TERRITORIAL ECONOMIC INEQUALITY: THEORETICAL STUDY OF FUNDAMENTAL APPROACHES
Abstract
The paper analyzes the main paradigms, theories, concepts and models that form the content of two fundamental approaches describing, explaining and forecasting territorial dynamics: global, inter-country, national and local, economic inequality.
The “flat world” approach (based on the classical political and economic theories of A. Smith, D. Ricardo, the theory of K. Marx, the concept of agricultural areas development by A.N. Chelintsev, the neoclassical models of international exchange, models of innovations diffusion by T. Hegerstrand and H. Hirsch) made it possible to reduce the provision to the movement from economically non-uniform to economically homogeneous world.

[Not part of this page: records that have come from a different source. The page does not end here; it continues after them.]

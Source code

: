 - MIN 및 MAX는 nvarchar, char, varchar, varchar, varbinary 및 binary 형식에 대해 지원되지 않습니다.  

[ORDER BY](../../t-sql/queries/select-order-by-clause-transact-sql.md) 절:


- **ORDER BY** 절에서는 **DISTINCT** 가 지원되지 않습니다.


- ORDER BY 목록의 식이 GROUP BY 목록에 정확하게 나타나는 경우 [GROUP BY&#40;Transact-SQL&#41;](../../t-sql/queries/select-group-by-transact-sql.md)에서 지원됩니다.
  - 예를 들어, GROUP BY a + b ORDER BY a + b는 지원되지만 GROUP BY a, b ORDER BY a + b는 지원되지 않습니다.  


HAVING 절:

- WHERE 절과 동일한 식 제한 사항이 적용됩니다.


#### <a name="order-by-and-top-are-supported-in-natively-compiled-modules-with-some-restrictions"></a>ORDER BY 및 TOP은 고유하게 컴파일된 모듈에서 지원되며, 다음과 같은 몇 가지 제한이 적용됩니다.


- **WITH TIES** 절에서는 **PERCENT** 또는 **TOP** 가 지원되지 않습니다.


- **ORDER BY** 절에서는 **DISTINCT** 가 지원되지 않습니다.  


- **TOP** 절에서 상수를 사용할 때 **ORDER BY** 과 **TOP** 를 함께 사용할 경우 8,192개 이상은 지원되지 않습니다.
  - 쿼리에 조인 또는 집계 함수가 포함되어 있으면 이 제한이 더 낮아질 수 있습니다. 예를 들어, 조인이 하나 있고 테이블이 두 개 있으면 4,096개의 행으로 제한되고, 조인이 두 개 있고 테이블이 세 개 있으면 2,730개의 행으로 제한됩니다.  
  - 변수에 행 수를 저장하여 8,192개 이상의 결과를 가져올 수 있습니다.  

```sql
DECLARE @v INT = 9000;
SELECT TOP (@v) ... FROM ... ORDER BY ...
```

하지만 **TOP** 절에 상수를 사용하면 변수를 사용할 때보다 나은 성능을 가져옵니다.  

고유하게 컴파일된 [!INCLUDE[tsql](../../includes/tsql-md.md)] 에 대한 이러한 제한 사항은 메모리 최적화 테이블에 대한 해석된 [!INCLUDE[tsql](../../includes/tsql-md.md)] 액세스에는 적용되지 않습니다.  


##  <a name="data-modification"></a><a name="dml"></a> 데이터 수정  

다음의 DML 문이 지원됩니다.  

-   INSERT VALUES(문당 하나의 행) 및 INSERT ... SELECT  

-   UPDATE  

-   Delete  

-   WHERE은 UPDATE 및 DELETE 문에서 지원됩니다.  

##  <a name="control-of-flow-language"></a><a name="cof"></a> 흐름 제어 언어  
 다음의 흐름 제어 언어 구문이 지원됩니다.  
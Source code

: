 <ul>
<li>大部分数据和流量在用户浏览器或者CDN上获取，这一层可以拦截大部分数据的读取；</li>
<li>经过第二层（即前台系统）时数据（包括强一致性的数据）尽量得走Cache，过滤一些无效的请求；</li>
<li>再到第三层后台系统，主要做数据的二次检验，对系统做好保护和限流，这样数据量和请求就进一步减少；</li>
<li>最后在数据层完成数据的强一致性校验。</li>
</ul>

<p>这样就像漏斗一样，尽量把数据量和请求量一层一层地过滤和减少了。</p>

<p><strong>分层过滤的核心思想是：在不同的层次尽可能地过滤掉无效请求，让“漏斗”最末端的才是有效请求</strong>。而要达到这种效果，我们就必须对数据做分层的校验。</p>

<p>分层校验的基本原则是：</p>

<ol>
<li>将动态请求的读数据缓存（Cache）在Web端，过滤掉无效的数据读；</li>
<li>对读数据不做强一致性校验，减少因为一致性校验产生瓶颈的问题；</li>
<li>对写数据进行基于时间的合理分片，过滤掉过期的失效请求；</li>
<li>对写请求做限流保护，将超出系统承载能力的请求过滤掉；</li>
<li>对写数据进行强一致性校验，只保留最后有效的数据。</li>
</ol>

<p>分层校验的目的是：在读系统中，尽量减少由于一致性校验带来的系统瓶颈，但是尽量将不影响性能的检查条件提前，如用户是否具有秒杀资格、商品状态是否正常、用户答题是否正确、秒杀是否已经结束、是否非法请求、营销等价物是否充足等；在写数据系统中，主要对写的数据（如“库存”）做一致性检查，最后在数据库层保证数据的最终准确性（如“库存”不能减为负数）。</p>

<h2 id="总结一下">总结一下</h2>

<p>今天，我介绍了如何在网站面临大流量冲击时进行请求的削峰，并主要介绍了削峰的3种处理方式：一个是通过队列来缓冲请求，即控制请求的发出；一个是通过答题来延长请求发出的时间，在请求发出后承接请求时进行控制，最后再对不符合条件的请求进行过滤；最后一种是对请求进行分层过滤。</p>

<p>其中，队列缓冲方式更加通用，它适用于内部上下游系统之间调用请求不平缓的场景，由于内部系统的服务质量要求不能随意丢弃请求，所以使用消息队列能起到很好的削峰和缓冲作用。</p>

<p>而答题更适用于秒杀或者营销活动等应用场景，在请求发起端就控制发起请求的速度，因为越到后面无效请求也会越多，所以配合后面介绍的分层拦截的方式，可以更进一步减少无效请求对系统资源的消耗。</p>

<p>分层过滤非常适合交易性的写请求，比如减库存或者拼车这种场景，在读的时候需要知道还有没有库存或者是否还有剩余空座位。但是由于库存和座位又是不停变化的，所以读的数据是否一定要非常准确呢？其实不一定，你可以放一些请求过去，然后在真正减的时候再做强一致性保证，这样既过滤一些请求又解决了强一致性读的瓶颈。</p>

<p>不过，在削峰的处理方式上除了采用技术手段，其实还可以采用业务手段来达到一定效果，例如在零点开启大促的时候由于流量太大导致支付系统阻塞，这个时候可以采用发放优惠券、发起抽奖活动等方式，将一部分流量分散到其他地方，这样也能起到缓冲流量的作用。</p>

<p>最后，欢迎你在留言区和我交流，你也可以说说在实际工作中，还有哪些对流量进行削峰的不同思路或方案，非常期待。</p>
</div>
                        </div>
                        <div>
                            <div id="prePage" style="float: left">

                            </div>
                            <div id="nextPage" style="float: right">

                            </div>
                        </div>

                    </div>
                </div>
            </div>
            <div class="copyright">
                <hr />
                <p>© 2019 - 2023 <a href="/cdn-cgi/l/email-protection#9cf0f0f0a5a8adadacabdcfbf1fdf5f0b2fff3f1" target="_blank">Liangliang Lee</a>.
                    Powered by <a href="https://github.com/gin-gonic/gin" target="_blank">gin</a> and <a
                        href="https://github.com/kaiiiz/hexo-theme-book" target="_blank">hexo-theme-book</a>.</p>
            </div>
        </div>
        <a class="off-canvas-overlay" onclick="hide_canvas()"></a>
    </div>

The second approach (the so-called “volumetric world”) is combining A. Serra’s mercantilist concept, I. Tyunen’s agricultural stand theory, A. Weber’s industrial stand theory, G. Myrdal’s scientific views and finally, P. Krugman’s formal mathematical model so that to reduce the idea of inequality to the level of aggravation or reduction of territorial and economic inequality between states and/or their individual regions.
Our analysis within the framework of these two approaches provides a new vision on economic history and the history of economic thought development. However, the current growth of territorial economic inequality indicates a greater relevance of the theories, forming the approach of the so-called “three-dimensional world”.